Carmoola
- Type: Private
- Industry: Financial technology
- Founded: 2021
- Founders: Aidan Rushby; Amy Rushby; Roman Sumnikov; Igor Gordiichuk;
- Headquarters: London, United Kingdom
- Area served: United Kingdom
- Key people: Aidan Rushby (CEO)
- Products: Car finance mobile app
- Website: carmoola.co.uk

= Carmoola =

Carmoola is a British financial technology company that provides car finance through a mobile app. Founded in 2021, it is described as a "neo-car-finance" provider aimed at lowering costs and paperwork for used-car purchases.

== History ==
Carmoola was founded in London in 2021 by Movebubble co-founder, Aidan Rushby, Amy Rushby, and Ukrainian engineers Roman Sumnikov and Igor Gordiichuk, who had previously worked together at Movebubble. After an internal beta late in 2021, Carmoola app launched in March 2022, allowing borrowers to set a budget, run a free vehicle-history check and pay sellers via Apple Pay or Google Pay. Carmoola reported processing more than two million loan applications within two years of launch.

In April 2022, Carmoola raised £27 million in seed funding led by InMotion Ventures (the venture arm of Jaguar Land Rover) with VentureFriends, BCI and Clocktower Ventures participating. A £103.5 million Series A funding in February 2023 combined £8.5 million of equity-backed by QED Investors, VentureFriends and InMotion Ventures, with a £95 million debt facility from NatWest.

In January 2024, Carmoola secured a £15.5 million Series A extension from QED Investors, AlleyCorp and Kyiv-based u.ventures. In October 2024, Carmoola created "Moola in My Wallet (Sat Nav Rap)", a music collaboration with UK artist Professor Green.

In June 2025, Carmoola secured a private asset-backed securities (ABS) facility of up to £300 million from NatWest and Chenavari Investment Managers to support its direct-to-consumer car finance products.

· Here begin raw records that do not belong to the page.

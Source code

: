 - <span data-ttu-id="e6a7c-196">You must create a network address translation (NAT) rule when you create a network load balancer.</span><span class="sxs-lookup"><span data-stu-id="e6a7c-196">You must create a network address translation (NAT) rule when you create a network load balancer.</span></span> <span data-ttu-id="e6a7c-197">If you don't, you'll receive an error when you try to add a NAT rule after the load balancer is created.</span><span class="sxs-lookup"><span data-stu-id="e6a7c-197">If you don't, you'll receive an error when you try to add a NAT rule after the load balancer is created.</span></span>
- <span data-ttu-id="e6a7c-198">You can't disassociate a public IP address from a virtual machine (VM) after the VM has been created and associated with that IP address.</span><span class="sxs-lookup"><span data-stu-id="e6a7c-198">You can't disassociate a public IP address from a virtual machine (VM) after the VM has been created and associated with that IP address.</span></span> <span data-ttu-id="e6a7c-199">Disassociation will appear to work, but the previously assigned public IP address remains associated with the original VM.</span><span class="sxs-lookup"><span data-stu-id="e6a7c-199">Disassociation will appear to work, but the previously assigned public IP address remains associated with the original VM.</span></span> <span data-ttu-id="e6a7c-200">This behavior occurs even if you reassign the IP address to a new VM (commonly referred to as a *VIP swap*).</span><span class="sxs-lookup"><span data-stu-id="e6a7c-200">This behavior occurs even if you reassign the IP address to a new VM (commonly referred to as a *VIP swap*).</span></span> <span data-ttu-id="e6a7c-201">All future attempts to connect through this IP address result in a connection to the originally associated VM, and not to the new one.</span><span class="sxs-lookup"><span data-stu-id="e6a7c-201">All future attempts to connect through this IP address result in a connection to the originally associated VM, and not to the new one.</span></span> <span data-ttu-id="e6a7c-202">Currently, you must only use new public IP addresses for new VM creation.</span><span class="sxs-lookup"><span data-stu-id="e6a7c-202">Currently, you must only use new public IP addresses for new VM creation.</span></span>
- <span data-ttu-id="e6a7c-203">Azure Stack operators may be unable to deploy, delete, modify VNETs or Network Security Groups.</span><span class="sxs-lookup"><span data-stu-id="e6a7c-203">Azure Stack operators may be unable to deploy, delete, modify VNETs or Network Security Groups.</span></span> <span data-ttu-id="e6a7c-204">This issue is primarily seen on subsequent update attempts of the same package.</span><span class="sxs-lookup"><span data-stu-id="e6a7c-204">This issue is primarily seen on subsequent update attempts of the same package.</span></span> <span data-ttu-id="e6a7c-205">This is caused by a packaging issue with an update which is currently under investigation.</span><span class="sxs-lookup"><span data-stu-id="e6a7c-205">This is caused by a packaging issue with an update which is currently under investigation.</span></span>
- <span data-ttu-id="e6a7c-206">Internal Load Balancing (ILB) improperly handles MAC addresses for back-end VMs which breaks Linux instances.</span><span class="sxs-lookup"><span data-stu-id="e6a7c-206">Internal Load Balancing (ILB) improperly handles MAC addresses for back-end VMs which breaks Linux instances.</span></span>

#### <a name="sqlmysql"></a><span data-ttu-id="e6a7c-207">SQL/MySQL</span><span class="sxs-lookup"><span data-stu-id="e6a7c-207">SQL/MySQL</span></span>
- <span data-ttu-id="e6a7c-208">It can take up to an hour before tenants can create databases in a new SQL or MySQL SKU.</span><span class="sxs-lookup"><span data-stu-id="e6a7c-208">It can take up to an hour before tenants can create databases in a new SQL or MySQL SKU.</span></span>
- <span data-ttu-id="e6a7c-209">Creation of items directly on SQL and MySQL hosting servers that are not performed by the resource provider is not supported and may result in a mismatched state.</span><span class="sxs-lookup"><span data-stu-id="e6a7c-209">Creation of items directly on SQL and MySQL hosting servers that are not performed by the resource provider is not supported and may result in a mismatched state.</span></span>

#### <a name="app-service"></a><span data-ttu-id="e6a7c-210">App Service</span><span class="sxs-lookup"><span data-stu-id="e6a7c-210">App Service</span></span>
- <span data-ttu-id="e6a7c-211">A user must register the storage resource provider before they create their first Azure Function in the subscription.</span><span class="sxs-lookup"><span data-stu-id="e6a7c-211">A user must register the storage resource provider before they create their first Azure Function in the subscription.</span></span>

In 2026, Carmoola was included in the Startups 100 Index. The company was recognised for its approach to car finance, which focuses on making the process simpler, faster and more transparent.

== Platform ==
The Carmoola app conducts an affordability check using open banking data and a proprietary credit-pricing algorithm, quoting annual percentage rates and offering flexible in-app repayments. A virtual Mastercard issued in the customer's name allows payment online or at a dealership. In August 2024, Carmoola launched a "courtesy-dad" advisory service that pairs inexperienced buyers with volunteer mentors during the purchase process.